*EXERCISE OBJECTIVE:* Each line below should be written out again exactly.

*RECORD SET:*
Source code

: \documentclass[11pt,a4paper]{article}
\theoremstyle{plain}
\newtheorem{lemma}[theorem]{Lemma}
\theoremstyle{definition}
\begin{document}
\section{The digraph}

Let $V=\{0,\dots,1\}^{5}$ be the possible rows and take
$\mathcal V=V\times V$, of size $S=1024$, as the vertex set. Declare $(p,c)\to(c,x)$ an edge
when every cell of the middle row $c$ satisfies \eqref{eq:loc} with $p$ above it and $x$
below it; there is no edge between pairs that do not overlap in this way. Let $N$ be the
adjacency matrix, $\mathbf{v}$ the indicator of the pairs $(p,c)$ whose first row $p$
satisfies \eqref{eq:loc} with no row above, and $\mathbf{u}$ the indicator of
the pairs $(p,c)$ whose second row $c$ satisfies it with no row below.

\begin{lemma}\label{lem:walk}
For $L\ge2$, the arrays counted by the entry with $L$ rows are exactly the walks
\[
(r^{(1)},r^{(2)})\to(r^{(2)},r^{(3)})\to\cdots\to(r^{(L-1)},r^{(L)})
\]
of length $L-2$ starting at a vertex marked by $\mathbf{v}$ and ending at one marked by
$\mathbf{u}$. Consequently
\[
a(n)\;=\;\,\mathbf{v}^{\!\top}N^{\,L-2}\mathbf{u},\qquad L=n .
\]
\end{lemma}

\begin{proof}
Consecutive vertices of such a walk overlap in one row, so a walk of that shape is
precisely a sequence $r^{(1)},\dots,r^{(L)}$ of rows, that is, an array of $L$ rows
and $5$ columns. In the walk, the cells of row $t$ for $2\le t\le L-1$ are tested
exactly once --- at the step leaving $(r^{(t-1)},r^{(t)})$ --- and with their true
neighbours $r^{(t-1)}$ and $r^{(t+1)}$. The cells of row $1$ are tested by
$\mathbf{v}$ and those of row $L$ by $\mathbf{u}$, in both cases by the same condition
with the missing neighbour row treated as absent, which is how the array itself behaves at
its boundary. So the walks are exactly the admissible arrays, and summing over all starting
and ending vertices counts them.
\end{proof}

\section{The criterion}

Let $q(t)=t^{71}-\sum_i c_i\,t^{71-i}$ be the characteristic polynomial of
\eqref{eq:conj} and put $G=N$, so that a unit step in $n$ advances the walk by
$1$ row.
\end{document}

*EXERCISE SOLUTION:*
Source code

: \documentclass[11pt,a4paper]{article}
\theoremstyle{plain}
\newtheorem{lemma}[theorem]{Lemma}
\theoremstyle{definition}
\begin{document}
\section{The digraph}

Let $V=\{0,\dots,1\}^{5}$ be the possible rows and take
$\mathcal V=V\times V$, of size $S=1024$, as the vertex set. Declare $(p,c)\to(c,x)$ an edge
when every cell of the middle row $c$ satisfies \eqref{eq:loc} with $p$ above it and $x$
below it; there is no edge between pairs that do not overlap in this way. Let $N$ be the
adjacency matrix, $\mathbf{v}$ the indicator of the pairs $(p,c)$ whose first row $p$
satisfies \eqref{eq:loc} with no row above, and $\mathbf{u}$ the indicator of
the pairs $(p,c)$ whose second row $c$ satisfies it with no row below.

\begin{lemma}\label{lem:walk}
For $L\ge2$, the arrays counted by the entry with $L$ rows are exactly the walks
\[
(r^{(1)},r^{(2)})\to(r^{(2)},r^{(3)})\to\cdots\to(r^{(L-1)},r^{(L)})
\]
of length $L-2$ starting at a vertex marked by $\mathbf{v}$ and ending at one marked by
$\mathbf{u}$. Consequently
\[
a(n)\;=\;\,\mathbf{v}^{\!\top}N^{\,L-2}\mathbf{u},\qquad L=n .
\]
\end{lemma}

\begin{proof}
Consecutive vertices of such a walk overlap in one row, so a walk of that shape is
precisely a sequence $r^{(1)},\dots,r^{(L)}$ of rows, that is, an array of $L$ rows
and $5$ columns. In the walk, the cells of row $t$ for $2\le t\le L-1$ are tested
exactly once --- at the step leaving $(r^{(t-1)},r^{(t)})$ --- and with their true
neighbours $r^{(t-1)}$ and $r^{(t+1)}$. The cells of row $1$ are tested by
$\mathbf{v}$ and those of row $L$ by $\mathbf{u}$, in both cases by the same condition
with the missing neighbour row treated as absent, which is how the array itself behaves at
its boundary. So the walks are exactly the admissible arrays, and summing over all starting
and ending vertices counts them.
\end{proof}

\section{The criterion}

Let $q(t)=t^{71}-\sum_i c_i\,t^{71-i}$ be the characteristic polynomial of
\eqref{eq:conj} and put $G=N$, so that a unit step in $n$ advances the walk by
$1$ row.
\end{document}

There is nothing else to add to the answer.